Posted - 17 May 2012 :  01:56:48  Show Profile Send The Sage a Private Message  Reply with Quote
As much as I'd like to see a return to the Great Wheel [or, even, to a lesser extent, the Great Tree], I'm assuming Wizards will formulate some new cosmological framework for the planes in 5e.

Thus, I think it would be best for me to just interpret any new planar framework through the words of Ed, when it comes to such matters -- specifically, that 'cosmologies' are fallible mortal maps of the same 'place'. As he once said:-

"The Great Wheel or any other cosmology doesn’t bother me, just as avatar stats and the endless “but this god came first, or can beat that god” arguments don’t: mortal PCs can’t know the truth about the gods anyway, because every in-game source (supreme priests, avatars of the gods themselves, holy writings) they could possibly learn all this stuff from is biased. Everything. So it really is all up to the DM."

...

This makes it easier for me to keep what I like about all the various planar frameworks that have been part of the game since the earliest edition of the Manual of the Planes.
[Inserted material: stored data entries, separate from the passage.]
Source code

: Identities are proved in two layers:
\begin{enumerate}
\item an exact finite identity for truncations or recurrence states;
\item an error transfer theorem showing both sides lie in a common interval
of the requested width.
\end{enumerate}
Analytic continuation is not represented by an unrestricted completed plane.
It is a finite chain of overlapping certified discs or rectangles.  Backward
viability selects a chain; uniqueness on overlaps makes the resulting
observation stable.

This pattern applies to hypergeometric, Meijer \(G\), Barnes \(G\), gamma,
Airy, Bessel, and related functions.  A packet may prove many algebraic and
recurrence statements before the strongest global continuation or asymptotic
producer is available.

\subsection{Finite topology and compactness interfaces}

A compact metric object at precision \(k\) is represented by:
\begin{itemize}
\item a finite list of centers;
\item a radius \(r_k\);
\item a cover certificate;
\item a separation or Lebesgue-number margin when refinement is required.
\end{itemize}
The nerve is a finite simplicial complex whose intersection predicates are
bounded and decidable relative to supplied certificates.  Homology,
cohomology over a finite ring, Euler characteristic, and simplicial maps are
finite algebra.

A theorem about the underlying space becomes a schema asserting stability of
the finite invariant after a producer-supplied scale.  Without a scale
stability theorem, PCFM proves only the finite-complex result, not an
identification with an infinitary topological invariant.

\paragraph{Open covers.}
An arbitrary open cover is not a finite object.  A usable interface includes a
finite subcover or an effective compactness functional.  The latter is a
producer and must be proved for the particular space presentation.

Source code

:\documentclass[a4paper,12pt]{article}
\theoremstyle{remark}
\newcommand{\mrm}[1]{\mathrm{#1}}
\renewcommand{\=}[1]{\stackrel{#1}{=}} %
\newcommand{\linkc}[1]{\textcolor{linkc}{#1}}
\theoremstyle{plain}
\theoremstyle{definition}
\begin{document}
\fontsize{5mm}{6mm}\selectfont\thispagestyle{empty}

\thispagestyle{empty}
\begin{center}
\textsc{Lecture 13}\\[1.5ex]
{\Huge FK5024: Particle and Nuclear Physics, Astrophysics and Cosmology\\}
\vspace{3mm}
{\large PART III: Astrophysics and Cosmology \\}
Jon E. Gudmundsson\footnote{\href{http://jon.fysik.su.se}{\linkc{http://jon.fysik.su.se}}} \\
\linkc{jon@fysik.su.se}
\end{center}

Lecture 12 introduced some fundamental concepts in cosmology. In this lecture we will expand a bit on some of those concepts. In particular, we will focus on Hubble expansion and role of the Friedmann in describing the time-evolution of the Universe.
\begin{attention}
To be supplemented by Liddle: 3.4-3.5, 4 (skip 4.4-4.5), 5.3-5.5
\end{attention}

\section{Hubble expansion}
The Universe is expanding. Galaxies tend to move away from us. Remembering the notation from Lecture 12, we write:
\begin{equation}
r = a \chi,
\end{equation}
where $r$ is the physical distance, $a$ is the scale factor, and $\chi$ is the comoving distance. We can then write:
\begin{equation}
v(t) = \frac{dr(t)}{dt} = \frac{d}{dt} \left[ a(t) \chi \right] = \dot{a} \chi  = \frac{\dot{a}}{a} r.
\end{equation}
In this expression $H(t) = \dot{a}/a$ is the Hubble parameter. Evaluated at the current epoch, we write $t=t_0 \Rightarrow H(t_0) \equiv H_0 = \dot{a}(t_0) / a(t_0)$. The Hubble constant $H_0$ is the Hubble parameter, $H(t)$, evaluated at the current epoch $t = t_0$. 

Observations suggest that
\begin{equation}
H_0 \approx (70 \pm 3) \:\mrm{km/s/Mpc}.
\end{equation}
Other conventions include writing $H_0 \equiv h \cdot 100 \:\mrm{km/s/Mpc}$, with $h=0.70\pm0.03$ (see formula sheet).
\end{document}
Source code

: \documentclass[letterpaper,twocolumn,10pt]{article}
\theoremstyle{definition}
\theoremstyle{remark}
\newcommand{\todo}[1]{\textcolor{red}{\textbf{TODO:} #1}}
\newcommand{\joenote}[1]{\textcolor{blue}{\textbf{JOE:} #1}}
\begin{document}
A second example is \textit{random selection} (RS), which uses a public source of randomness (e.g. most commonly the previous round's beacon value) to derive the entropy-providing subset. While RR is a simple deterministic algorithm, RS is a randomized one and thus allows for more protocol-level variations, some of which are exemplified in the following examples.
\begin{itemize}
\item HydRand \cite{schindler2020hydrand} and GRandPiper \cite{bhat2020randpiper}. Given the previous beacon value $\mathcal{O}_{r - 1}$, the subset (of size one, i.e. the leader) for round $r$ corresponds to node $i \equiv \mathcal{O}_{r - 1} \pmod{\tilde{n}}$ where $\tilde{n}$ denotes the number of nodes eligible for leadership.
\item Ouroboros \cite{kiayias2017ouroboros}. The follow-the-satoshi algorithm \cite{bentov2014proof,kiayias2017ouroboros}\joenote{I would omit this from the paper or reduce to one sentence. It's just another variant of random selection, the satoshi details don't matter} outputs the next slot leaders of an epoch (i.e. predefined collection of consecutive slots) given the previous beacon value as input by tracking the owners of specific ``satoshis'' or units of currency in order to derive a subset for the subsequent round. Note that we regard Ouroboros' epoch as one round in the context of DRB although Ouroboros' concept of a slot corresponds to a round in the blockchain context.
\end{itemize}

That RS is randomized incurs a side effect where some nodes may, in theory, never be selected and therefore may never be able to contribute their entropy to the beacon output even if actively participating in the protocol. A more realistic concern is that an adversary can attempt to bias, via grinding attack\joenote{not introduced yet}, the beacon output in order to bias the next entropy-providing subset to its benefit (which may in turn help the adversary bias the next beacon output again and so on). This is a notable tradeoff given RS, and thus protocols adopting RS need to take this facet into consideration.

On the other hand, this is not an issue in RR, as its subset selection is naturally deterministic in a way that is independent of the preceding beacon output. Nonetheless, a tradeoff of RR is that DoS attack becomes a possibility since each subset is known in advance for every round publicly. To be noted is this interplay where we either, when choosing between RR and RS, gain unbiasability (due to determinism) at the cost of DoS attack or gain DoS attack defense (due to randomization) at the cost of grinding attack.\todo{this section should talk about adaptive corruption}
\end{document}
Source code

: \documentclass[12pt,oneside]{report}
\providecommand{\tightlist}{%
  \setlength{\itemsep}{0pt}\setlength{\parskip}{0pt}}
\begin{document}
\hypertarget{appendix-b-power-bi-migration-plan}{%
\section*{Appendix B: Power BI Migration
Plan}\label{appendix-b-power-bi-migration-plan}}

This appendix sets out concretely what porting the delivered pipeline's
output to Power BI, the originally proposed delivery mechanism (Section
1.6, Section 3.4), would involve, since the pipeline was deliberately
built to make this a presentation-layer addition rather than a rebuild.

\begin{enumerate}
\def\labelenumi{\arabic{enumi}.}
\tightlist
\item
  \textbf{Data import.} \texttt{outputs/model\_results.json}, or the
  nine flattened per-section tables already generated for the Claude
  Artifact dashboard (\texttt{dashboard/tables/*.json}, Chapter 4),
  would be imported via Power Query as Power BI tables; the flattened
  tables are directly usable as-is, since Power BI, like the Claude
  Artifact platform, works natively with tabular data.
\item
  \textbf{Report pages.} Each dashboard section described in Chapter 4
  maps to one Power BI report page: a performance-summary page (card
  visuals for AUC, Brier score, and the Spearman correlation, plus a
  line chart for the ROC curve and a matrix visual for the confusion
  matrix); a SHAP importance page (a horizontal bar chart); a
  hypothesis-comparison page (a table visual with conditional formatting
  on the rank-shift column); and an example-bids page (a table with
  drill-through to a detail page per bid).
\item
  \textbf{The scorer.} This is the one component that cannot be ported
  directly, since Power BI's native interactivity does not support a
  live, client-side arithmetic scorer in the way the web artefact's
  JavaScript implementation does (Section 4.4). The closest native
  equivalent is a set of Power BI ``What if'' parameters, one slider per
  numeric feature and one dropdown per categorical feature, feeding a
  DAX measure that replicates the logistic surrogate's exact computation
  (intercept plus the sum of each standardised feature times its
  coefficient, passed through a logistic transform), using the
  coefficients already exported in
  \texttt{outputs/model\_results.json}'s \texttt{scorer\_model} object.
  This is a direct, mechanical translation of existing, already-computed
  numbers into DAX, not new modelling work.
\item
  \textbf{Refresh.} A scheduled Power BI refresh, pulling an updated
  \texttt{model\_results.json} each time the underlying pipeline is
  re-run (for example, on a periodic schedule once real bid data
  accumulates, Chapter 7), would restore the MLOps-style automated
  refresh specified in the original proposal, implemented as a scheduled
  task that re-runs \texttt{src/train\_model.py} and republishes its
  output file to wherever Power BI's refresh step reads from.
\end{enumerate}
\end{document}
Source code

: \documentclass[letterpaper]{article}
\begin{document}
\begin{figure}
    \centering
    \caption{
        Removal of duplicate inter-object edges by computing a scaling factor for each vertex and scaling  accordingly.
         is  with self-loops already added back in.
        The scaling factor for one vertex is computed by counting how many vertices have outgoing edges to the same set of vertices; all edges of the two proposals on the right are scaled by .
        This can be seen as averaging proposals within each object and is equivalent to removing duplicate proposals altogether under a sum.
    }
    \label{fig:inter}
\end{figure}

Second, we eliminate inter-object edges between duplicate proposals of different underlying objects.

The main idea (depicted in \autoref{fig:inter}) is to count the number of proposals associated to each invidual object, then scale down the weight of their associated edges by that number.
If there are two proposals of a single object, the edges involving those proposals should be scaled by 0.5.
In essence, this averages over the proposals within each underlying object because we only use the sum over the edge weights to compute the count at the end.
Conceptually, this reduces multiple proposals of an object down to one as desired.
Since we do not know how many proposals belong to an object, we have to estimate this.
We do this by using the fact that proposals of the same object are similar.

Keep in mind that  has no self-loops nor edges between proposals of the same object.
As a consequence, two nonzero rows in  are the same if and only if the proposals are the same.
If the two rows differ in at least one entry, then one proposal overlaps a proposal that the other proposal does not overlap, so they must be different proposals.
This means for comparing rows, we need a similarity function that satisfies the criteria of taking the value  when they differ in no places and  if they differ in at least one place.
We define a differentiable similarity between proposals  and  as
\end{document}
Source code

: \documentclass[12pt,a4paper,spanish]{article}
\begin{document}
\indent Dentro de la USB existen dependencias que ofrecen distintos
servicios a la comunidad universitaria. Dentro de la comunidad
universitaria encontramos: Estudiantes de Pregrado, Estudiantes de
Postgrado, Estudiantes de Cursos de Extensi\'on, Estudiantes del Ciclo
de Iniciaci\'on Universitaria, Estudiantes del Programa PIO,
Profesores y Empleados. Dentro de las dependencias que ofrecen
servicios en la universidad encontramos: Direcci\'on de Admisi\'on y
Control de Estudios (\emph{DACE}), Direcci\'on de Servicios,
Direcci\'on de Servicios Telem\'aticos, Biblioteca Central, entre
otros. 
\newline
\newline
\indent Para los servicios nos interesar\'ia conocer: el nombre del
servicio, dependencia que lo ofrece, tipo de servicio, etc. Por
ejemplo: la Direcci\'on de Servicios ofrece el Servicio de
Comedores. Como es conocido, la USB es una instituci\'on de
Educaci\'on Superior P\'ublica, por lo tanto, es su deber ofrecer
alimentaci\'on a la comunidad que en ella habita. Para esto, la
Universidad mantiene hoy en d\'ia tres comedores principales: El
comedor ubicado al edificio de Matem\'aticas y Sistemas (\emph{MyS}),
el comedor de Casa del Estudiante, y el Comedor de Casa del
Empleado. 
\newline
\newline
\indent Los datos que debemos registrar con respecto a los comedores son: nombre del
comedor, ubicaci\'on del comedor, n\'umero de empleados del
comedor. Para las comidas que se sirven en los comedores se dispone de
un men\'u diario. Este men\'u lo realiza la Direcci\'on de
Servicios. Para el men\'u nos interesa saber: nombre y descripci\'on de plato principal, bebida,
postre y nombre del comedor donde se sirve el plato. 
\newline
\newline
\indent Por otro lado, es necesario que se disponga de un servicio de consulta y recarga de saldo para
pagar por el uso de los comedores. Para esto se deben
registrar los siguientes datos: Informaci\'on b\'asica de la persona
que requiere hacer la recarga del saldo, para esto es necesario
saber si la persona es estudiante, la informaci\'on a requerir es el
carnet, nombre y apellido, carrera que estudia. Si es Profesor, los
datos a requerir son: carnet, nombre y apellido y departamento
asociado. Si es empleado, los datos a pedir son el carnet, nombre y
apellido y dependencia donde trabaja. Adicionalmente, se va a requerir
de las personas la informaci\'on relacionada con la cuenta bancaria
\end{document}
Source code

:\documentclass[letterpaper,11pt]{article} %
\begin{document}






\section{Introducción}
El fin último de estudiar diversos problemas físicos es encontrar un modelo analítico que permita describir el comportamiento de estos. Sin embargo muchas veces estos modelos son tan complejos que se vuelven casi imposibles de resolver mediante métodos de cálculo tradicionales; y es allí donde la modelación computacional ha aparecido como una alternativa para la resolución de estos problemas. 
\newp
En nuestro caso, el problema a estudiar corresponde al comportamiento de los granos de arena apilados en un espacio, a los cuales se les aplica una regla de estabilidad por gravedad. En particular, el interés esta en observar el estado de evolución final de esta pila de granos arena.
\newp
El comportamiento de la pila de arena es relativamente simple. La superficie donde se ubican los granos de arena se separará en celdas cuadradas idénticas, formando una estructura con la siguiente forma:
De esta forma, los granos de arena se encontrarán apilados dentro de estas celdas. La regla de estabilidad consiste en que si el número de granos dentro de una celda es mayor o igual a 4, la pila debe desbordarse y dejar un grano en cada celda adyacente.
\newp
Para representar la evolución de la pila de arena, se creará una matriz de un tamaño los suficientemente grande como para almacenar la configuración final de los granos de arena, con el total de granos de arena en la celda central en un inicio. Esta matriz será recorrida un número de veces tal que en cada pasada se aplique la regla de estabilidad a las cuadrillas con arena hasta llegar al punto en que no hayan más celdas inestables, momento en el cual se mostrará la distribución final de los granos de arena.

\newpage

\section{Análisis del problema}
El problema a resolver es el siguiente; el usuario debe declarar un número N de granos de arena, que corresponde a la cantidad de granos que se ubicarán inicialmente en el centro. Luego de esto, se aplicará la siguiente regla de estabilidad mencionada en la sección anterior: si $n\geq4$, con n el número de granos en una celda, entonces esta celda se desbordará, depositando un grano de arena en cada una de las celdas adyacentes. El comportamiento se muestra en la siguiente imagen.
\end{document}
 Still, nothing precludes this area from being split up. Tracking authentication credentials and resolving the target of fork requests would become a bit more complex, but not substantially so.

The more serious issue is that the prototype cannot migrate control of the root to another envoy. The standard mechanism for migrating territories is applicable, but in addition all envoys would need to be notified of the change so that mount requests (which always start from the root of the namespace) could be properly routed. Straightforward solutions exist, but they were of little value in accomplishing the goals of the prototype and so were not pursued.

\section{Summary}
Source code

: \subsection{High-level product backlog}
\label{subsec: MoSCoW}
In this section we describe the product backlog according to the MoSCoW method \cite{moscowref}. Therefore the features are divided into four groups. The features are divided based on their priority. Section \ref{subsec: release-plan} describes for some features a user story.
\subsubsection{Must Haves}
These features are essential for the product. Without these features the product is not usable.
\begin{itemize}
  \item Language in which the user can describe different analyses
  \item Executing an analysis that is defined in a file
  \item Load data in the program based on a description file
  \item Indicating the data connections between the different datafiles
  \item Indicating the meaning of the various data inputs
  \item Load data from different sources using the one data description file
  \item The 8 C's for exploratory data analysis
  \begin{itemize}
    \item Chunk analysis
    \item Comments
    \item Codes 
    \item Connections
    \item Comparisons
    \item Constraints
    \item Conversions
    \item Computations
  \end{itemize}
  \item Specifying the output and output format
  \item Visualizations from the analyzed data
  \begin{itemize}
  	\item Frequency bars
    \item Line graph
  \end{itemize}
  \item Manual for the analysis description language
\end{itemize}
Besides, as most here probably already know, I've been working on my own planar cosmological framework for the better part of a decade. I've spent so much of my spare time on this stuff for so long that I doubt I'll ever truly finish it. I've drawn in references from multitudes of sources, and incorporated ideas I've thought up on a whim because they fit with the overall conceptional model I've been trying to create.

I like to draw ideas from real-world cosmological thinking as well, but with slight [and sometimes, not so slight] Sage-ified tinkering when appropriate, or because real-world ideas don't quite mesh with my own. It's a lot of fun!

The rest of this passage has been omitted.